What you should do. Filter the records, keeping every line that has the string "People".

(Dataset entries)
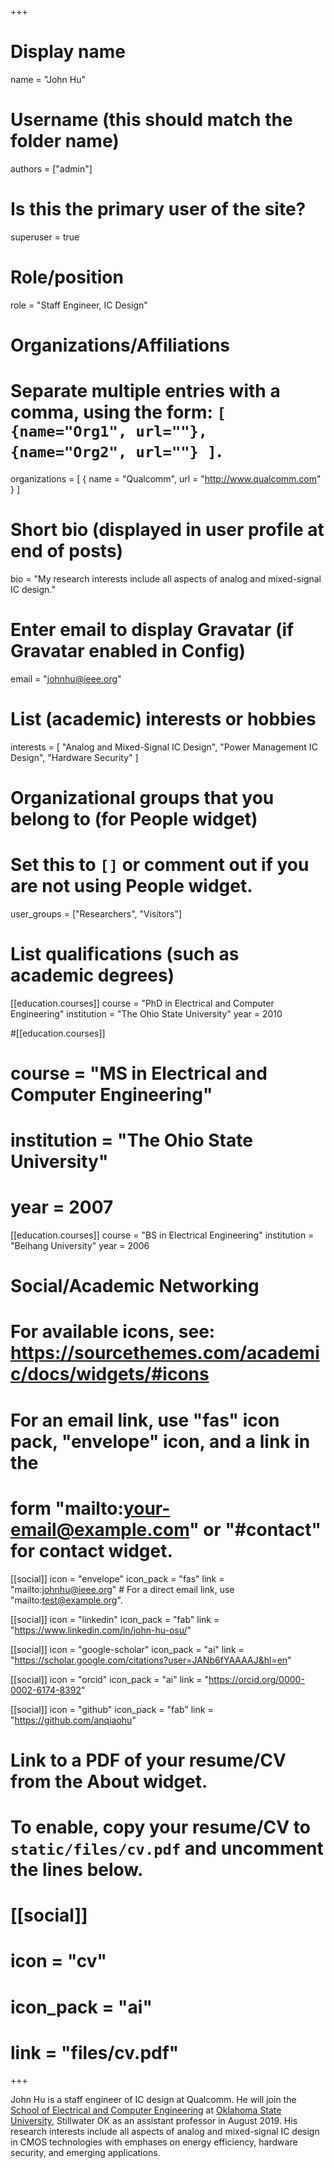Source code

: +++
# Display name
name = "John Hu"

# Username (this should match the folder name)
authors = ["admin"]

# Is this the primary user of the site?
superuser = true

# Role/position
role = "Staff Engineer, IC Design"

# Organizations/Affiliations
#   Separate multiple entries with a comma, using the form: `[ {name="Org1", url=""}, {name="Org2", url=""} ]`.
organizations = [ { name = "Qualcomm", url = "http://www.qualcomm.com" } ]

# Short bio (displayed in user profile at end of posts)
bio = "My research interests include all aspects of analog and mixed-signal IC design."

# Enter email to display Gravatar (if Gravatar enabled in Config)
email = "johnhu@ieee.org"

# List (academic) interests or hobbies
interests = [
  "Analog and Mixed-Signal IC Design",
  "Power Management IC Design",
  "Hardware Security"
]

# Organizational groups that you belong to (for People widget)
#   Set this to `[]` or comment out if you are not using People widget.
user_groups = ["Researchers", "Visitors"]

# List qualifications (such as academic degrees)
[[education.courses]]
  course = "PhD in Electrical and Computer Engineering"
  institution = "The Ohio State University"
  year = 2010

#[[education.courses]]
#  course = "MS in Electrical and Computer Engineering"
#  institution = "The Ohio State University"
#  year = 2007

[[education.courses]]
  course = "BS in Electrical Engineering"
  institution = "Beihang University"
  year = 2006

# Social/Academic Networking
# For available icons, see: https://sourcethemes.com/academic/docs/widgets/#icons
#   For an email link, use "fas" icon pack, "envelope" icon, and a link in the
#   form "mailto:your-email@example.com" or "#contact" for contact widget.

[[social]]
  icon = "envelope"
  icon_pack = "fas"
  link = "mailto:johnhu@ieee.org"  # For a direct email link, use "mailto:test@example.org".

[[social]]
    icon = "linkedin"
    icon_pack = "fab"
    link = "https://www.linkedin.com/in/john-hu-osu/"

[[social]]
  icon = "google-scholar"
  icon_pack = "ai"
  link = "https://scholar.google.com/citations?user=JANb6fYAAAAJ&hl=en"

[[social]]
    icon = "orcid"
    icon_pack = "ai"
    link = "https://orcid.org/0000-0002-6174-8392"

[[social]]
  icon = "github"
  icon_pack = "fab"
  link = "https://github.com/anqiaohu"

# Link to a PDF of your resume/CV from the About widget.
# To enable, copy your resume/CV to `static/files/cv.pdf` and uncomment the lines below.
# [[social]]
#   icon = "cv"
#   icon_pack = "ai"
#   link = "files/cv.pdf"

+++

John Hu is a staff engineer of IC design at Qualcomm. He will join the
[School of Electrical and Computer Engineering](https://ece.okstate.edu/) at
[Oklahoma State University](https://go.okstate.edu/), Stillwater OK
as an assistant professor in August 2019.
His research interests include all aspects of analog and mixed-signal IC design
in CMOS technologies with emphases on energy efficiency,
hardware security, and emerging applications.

* * *

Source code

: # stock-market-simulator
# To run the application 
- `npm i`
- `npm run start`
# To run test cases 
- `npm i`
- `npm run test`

Final answer.
# Organizational groups that you belong to (for People widget)
#   Set this to `[]` or comment out if you are not using People widget.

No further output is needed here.